— Exercise details —
Out of the entries that follow, copy each line containing "mydomain".

(Dataset entries)
+===+

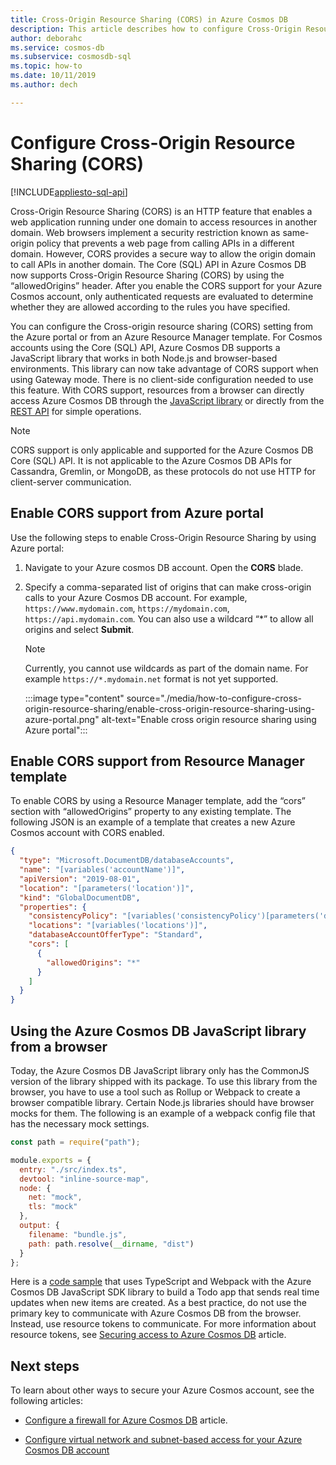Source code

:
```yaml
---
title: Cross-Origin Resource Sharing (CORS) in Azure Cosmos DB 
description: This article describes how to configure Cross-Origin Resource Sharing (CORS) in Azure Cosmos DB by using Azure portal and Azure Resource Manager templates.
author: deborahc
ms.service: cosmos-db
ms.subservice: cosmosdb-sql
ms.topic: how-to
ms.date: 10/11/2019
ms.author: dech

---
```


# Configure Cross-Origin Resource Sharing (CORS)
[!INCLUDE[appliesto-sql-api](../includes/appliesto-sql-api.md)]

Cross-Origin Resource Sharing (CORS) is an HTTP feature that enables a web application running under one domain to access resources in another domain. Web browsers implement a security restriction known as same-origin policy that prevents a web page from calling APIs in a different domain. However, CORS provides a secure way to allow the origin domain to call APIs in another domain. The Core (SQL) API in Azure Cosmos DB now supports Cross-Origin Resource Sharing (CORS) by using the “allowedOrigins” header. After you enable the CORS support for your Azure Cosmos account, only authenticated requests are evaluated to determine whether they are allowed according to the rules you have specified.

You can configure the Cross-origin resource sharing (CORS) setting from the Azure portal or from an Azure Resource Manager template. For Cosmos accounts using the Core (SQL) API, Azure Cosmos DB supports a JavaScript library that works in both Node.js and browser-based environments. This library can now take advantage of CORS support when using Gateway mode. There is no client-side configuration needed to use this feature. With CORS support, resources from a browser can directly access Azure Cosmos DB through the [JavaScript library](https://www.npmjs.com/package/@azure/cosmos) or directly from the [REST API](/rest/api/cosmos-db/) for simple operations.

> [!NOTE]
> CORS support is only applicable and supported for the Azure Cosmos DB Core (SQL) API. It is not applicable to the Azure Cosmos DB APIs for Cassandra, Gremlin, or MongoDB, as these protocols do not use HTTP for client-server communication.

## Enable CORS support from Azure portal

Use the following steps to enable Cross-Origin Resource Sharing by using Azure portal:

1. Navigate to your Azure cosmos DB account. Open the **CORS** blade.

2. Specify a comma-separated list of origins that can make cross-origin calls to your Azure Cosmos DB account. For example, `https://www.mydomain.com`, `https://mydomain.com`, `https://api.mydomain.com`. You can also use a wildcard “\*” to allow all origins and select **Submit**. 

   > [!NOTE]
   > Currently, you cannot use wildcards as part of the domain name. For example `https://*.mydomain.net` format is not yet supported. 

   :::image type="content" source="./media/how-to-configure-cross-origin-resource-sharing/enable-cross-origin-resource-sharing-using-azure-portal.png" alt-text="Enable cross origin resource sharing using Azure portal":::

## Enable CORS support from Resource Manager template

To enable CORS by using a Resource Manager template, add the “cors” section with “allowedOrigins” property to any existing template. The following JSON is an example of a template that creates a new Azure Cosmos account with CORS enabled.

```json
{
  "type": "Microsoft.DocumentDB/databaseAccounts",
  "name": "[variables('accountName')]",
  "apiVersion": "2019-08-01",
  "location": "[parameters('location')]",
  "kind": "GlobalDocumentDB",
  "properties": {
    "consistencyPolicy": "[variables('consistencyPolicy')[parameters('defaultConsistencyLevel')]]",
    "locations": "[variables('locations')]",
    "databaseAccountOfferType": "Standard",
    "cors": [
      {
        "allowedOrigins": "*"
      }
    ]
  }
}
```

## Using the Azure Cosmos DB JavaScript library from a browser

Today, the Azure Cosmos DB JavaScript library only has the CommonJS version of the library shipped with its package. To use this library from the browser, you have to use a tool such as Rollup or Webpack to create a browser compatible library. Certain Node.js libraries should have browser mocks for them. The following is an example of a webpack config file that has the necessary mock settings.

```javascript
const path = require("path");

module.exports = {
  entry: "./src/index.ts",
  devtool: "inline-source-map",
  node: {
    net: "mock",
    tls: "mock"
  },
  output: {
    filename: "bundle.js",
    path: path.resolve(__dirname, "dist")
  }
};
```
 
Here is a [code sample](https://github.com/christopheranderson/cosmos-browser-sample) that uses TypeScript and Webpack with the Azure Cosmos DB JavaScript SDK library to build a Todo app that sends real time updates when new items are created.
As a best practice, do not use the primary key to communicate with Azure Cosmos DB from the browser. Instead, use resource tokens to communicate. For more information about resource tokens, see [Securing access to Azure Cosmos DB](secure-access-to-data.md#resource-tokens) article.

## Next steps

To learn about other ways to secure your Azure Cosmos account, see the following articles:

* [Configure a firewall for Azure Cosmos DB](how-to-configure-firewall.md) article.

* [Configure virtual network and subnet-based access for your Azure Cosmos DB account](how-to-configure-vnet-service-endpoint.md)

+===+

— Expected answer —
2. Specify a comma-separated list of origins that can make cross-origin calls to your Azure Cosmos DB account. For example, `https://www.mydomain.com`, `https://mydomain.com`, `https://api.mydomain.com`. You can also use a wildcard “\*” to allow all origins and select **Submit**. 
   > Currently, you cannot use wildcards as part of the domain name. For example `https://*.mydomain.net` format is not yet supported. 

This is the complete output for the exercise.